START Records provided

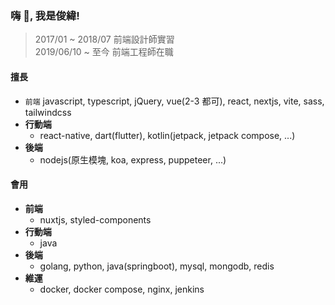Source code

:### 嗨 👋, 我是俊緯!

> 2017/01 ~ 2018/07 前端設計師實習  
> 2019/06/10 ~ 至今 前端工程師在職

#### 擅長

* `前端` javascript, typescript, jQuery, vue(2-3 都可), react, nextjs, vite, sass, tailwindcss
* **行動端**
  * react-native, dart(flutter), kotlin(jetpack, jetpack compose, ...)
* **後端**
  * nodejs(原生模塊, koa, express, puppeteer, ...)

#### 會用

* **前端**
  * nuxtjs, styled-components
* **行動端**
  * java
* **後端**
  * golang, python, java(springboot), mysql, mongodb, redis
* **維運**
  * docker, docker compose, nginx, jenkins

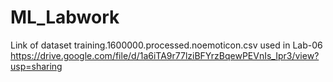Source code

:# ML_Labwork
Link of dataset training.1600000.processed.noemoticon.csv used in Lab-06
https://drive.google.com/file/d/1a6iTA9r77lziBFYrzBqewPEVnIs_Ipr3/view?usp=sharing

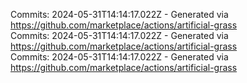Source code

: Commits: 2024-05-31T14:14:17.022Z - Generated via https://github.com/marketplace/actions/artificial-grass
<br>
Commits: 2024-05-31T14:14:17.022Z - Generated via https://github.com/marketplace/actions/artificial-grass
<br>
Commits: 2024-05-31T14:14:17.022Z - Generated via https://github.com/marketplace/actions/artificial-grass
<br>

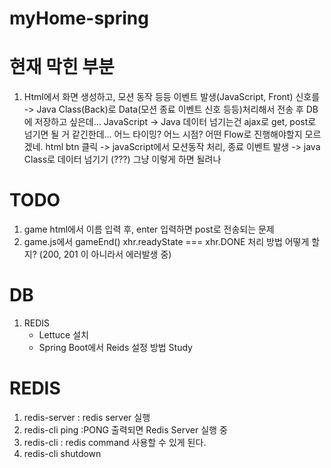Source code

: # myHome-spring


# 현재 막힌 부분
1. Html에서 화면 생성하고, 모션 동작 등등 이벤트 발생(JavaScript, Front) 신호를 -> 
   Java Class(Back)로 Data(모션 종료 이벤트 신호 등등)처리해서 전송 후 DB에 저장하고 싶은데...
   JavaScript -> Java 데이터 넘기는건 ajax로 get, post로 넘기면 될 거 같긴한데...
   어느 타이밍? 어느 시점? 어떤 Flow로 진행해야할지 모르겠네.
   html btn 클릭 -> javaScript에서 모션동작 처리, 종료 이벤트 발생 -> java Class로 데이터 넘기기 (???)
   그냥 이렇게 하면 될려나

# TODO
1. game html에서 이름 입력 후, enter 입력하면 post로 전송되는 문제
2. game.js에서 gameEnd() xhr.readyState === xhr.DONE 처리 방법 어떻게 할지? (200, 201 이 아니라서 에러발생 중)

# DB
1. REDIS
   - Lettuce 설치
   - Spring Boot에서 Reids 설정 방법 Study
   
# REDIS
1. redis-server : redis server 실행
2. redis-cli ping :PONG 출력되면 Redis Server 실행 중
3. redis-cli : redis command 사용할 수 있게 된다.
4. redis-cli shutdown
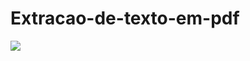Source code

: # Extracao-de-texto-em-pdf

![](https://github.com/Dsaamorim/Extracao-de-texto-em-pdf/blob/main/Extracao-Texto-Em-Pdf.gif)
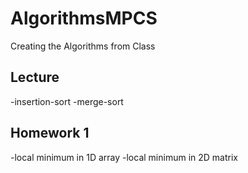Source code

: # AlgorithmsMPCS
Creating the Algorithms from Class

## Lecture

-insertion-sort
-merge-sort

## Homework 1
-local minimum in 1D array
-local minimum in 2D matrix 
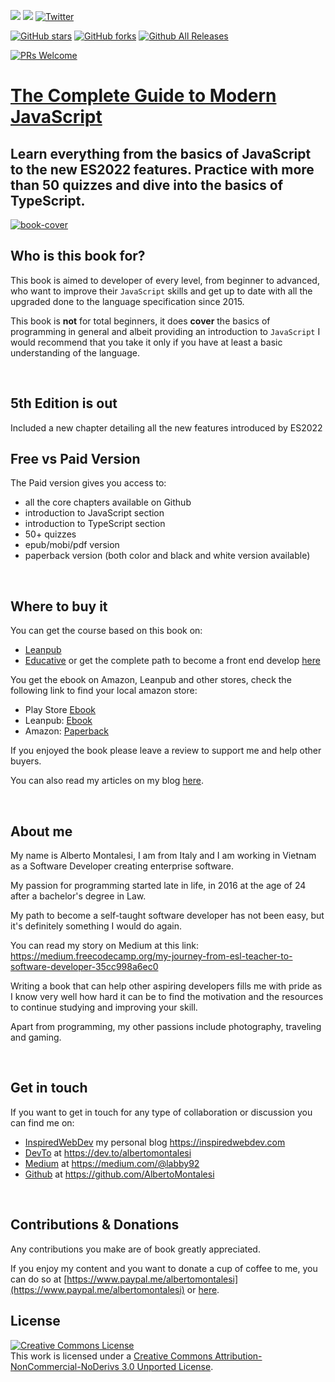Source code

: [![](https://img.shields.io/badge/Donate-PayPal-blue.svg)](https://www.paypal.me/albertomontalesi)
[![](https://img.shields.io/badge/Follow-Medium-green.svg)](https://medium.com/@labby92)
[![Twitter](https://img.shields.io/twitter/url/https/github.com/AlbertoMontalesi/JavaScript-es6-and-beyond-ebook.svg?style=social)](https://twitter.com/intent/tweet?text=Wow:&url=https%3A%2F%2Fgithub.com%2FAlbertoMontalesi%2FJavaScript-es6-and-beyond-ebook)

[![GitHub stars](https://img.shields.io/github/stars/AlbertoMontalesi/JavaScript-es6-and-beyond-ebook.svg)](https://github.com/AlbertoMontalesi/JavaScript-es6-and-beyond-ebook/stargazers)
[![GitHub forks](https://img.shields.io/github/forks/AlbertoMontalesi/JavaScript-es6-and-beyond-ebook.svg)](https://github.com/AlbertoMontalesi/JavaScript-es6-and-beyond-ebook/network)
[![Github All Releases](https://img.shields.io/github/downloads/AlbertoMontalesi/JavaScript-es6-and-beyond-ebook/total.svg)](https://github.com/AlbertoMontalesi/JavaScript-es6-and-beyond-ebook)

[![PRs Welcome](https://img.shields.io/badge/PRs-welcome-brightgreen.svg?style=flat-square)](https://github.com/AlbertoMontalesi/JavaScript-es6-and-beyond-ebook/pulls)

# [The Complete Guide to Modern JavaScript ](https://leanpub.com/completeguidetomodernjavascript2020)

## Learn everything from the basics of JavaScript to the new ES2022 features. Practice with more than 50 quizzes and dive into the basics of TypeScript.

[![book-cover](/assets/banner.jpg)](http://bit.ly/2VV2LbX)

## Who is this book for?

This book is aimed to developer of every level, from beginner to advanced, who want to improve their `JavaScript` skills and get up to date with all the upgraded done to the language specification since 2015.

This book is **not** for total beginners, it does **cover** the basics of programming in general and albeit providing an introduction to `JavaScript` I would recommend that you take it only if you have at least a basic understanding of the language.

&nbsp;

## 5th Edition is out

Included a new chapter detailing all the new features introduced by ES2022

## Free vs Paid Version

The Paid version gives you access to:

- all the core chapters available on Github
- introduction to JavaScript section
- introduction to TypeScript section
- 50+ quizzes
- epub/mobi/pdf version
- paperback version (both color and black and white version available)

&nbsp;

## Where to buy it

You can get the course based on this book on:

- [Leanpub](https://leanpub.com/c/completeguidetomodernjavascript)
- [Educative](https://www.educative.io/courses/complete-guide-to-modern-javascript?aff=BqmB) or get the complete path to become a front end develop [here](https://www.educative.io/path/become-front-end-developer?aff=BqmB)

You get the ebook on Amazon, Leanpub and other stores, check the following link to find your local amazon store:

- Play Store [Ebook](https://play.google.com/store/books/details/Alberto_Montalesi_The_Complete_Guide_to_Modern_Jav?id=avqrDwAAQBAJ)
- Leanpub: [Ebook](https://leanpub.com/completeguidetomodernjavascript2020)
- Amazon: [Paperback](https://www.amazon.com/dp/B09FNNVY1Y?ref=inspiredwebde-20)

If you enjoyed the book please leave a review to support me and help other buyers.

You can also read my articles on my blog [here](https://www.inspiredwebdev.com/).

&nbsp;

## About me

My name is Alberto Montalesi, I am from Italy and I am working in Vietnam as a Software Developer creating enterprise software.

My passion for programming started late in life, in 2016 at the age of 24 after a bachelor's degree in Law.

My path to become a self-taught software developer has not been easy, but it's definitely something I would do again.

You can read my story on Medium at this link: https://medium.freecodecamp.org/my-journey-from-esl-teacher-to-software-developer-35cc998a6ec0

Writing a book that can help other aspiring developers fills me with pride as I know very well how hard it can be to find the motivation and the resources to continue studying and improving your skill.

Apart from programming, my other passions include photography, traveling and gaming.

&nbsp;

## Get in touch

If you want to get in touch for any type of collaboration or discussion you can find me on:

- [InspiredWebDev](https://inspiredwebdev.com) my personal blog https://inspiredwebdev.com
- [DevTo](https://dev.to/albertomontalesi) at https://dev.to/albertomontalesi
- [Medium](https://medium.com/@labby92) at https://medium.com/@labby92
- [Github](https://github.com/AlbertoMontalesi) at https://github.com/AlbertoMontalesi

&nbsp;

## Contributions & Donations

Any contributions you make are of book greatly appreciated.

If you enjoy my content and you want to donate a cup of coffee to me, you can do so at [https://www.paypal.me/albertomontalesi](https://www.paypal.me/albertomontalesi) or [here](https://ko-fi.com/albertomontalesi).

## License

<a rel="license" href="http://creativecommons.org/licenses/by-nc-nd/3.0/"><img alt="Creative Commons License" style="border-width:0" src="https://i.creativecommons.org/l/by-nc-nd/3.0/88x31.png" /></a><br />This work is licensed under a <a rel="license" href="http://creativecommons.org/licenses/by-nc-nd/3.0/">Creative Commons Attribution-NonCommercial-NoDerivs 3.0 Unported License</a>.
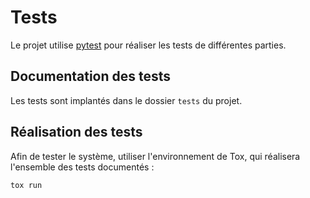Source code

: # Tests

Le projet utilise <a href="https://docs.pytest.org/en/7.4.x/" target="_blank">pytest</a> pour réaliser les tests de différentes parties.

## Documentation des tests

Les tests sont implantés dans le dossier `tests` du projet.

## Réalisation des tests

Afin de tester le système, utiliser l'environnement de Tox, qui réalisera l'ensemble des tests documentés :

`tox run`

END Records provided

Task goal: Could you restate word for word the lines above, from the one that contains "You get the" through the one that contains "My passion for", and no others?

Exercise solution:
You get the ebook on Amazon, Leanpub and other stores, check the following link to find your local amazon store:

- Play Store [Ebook](https://play.google.com/store/books/details/Alberto_Montalesi_The_Complete_Guide_to_Modern_Jav?id=avqrDwAAQBAJ)
- Leanpub: [Ebook](https://leanpub.com/completeguidetomodernjavascript2020)
- Amazon: [Paperback](https://www.amazon.com/dp/B09FNNVY1Y?ref=inspiredwebde-20)

If you enjoyed the book please leave a review to support me and help other buyers.

You can also read my articles on my blog [here](https://www.inspiredwebdev.com/).

&nbsp;

## About me

My name is Alberto Montalesi, I am from Italy and I am working in Vietnam as a Software Developer creating enterprise software.

My passion for programming started late in life, in 2016 at the age of 24 after a bachelor's degree in Law.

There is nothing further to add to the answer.